← All scenarios

Scenario · Replication & WAL

Replica lag from a stopped replica

A sandboxed PostgreSQL incident — investigate with your own tools, submit a fix, and get deterministic Detect / Fix / Trap scoring.

L2 · 10–15 min · runs locally in Docker

Launch

Start this scenario

Boot it in a real PostgreSQL sandbox and investigate with psql, EXPLAIN and pg_stat_statements.

ride postgres start stage-04/01-replica-lag-stopped-replica

Part of these paths

Show the postmortem & investigation hints spoilers
Replica lag from a stopped replica
Type: incident simulation · Topic: Replication & WAL · Level: L2 · Duration: 10–15 min
Launch: ride postgres start stage-04/01-replica-lag-stopped-replica

POSTMORTEM (root cause · how it was found · the fix · lesson)
Root cause: the standby stopped applying WAL (replay was paused), so while the
primary kept accepting writes the replica fell further and further behind.
Anything reading from the replica saw stale data even though the primary was
perfectly healthy. This is a replication-lag incident, not a query-plan problem.

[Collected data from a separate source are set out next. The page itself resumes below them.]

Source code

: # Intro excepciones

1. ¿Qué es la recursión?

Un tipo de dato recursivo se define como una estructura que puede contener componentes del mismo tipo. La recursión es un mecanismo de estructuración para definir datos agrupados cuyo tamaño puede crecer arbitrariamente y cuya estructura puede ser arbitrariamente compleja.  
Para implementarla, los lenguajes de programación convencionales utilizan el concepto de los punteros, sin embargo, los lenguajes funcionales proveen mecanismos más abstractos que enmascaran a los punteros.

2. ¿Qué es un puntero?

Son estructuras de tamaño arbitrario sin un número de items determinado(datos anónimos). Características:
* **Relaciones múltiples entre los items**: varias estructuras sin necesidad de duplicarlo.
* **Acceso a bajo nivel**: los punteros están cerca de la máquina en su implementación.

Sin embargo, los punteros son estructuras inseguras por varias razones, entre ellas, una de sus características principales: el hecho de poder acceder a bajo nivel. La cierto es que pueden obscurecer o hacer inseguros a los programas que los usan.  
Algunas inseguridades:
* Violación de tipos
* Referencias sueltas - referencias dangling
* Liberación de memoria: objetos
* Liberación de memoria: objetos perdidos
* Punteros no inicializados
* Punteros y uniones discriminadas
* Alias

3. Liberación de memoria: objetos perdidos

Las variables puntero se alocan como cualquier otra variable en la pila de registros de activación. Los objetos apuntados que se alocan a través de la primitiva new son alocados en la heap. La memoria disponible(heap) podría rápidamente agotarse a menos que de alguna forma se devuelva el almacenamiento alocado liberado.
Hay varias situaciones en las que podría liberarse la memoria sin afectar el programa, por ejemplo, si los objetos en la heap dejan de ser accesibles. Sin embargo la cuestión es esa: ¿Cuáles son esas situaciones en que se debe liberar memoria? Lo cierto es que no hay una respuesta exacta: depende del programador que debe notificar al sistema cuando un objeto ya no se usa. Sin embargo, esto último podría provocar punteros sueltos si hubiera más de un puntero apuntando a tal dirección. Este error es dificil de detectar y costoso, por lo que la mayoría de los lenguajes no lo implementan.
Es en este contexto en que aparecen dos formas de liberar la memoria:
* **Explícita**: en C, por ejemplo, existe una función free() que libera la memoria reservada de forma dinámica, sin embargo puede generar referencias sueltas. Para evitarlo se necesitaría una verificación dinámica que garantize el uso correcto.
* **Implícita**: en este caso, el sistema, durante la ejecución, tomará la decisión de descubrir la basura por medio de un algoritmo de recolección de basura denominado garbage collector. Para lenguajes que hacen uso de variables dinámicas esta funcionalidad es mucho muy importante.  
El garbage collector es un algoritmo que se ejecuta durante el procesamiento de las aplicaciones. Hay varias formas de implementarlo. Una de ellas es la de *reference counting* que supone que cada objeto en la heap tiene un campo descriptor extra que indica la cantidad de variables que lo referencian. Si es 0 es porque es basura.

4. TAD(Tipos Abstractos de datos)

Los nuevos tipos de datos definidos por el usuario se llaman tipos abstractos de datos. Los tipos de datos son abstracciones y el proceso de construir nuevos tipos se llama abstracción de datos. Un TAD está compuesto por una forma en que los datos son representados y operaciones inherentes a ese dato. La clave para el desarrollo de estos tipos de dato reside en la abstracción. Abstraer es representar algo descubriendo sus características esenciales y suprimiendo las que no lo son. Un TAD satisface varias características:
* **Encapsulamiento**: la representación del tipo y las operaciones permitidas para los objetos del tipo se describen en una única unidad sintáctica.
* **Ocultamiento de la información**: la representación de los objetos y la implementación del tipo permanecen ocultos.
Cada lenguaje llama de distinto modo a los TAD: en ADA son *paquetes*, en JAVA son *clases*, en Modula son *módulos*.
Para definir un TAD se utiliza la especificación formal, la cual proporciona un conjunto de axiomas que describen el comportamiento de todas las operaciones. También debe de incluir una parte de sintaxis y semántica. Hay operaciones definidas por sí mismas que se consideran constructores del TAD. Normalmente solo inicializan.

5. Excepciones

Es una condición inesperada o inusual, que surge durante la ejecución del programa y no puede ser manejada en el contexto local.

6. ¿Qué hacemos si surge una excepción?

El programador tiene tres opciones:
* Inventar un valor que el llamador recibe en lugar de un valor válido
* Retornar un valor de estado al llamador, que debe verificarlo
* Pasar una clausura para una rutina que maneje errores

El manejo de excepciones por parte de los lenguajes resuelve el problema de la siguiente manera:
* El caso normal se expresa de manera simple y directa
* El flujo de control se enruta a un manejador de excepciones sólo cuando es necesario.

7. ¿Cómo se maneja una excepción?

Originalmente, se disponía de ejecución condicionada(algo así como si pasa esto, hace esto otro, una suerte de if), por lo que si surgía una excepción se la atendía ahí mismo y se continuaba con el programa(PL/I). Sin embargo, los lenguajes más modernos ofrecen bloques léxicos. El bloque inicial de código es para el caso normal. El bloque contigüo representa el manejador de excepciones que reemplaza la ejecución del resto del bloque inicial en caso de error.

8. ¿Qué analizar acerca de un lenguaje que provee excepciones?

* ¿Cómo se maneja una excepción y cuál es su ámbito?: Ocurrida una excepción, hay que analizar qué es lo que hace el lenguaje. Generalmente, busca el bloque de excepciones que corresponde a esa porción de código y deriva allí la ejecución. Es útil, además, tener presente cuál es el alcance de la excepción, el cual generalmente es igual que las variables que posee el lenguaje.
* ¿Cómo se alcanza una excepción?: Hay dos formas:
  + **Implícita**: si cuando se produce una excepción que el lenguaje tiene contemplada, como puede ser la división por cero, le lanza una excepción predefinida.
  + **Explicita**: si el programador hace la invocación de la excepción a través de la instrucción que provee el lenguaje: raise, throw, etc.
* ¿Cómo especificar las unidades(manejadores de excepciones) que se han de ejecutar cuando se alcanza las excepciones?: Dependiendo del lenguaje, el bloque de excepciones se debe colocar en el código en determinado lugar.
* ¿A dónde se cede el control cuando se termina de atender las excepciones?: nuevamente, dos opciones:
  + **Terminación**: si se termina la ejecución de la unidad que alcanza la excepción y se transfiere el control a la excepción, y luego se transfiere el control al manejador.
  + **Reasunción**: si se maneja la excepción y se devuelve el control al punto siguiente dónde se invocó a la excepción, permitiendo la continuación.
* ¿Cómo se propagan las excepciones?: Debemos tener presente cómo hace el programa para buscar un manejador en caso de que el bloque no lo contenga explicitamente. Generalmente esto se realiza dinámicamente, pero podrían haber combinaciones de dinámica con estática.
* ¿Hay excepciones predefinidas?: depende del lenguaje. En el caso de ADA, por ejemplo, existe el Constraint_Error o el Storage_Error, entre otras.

How it was found: on the primary, pg_stat_replication showed the standby's
replay_lsn frozen well behind sent_lsn; on the replica, pg_last_wal_replay_lsn
wasn't advancing and trailed the primary's pg_current_wal_lsn by a growing gap.

The mitigation: resume WAL replay on the replica (pg_wal_replay_resume); it then
applied the backlog and caught up.

Lesson: lag means "look at both ends" — pg_stat_replication on the primary and
the replay LSN on the replica. Fix the replication path; don't reach for indexes
or kill the primary's writers, which does nothing about a paused standby.

INVESTIGATION HINTS (the staged path to diagnose and fix)
1. Reads from the replica are stale but the primary is healthy — this is replication lag, not a slow query. On the PRIMARY check the senders: SELECT application_name, state, sent_lsn, replay_lsn FROM pg_stat_replication;
2. On the REPLICA, see how far behind replay is: SELECT pg_is_in_recovery(); SELECT pg_last_wal_replay_lsn(); and compare to the primary's pg_current_wal_lsn(). The replay LSN isn't advancing — WAL replay is paused.
3. Resume replay on the REPLICA: SELECT pg_wal_replay_resume(); then watch the replica catch up. Don't add indexes or touch the primary's sessions — the replica simply stopped applying WAL.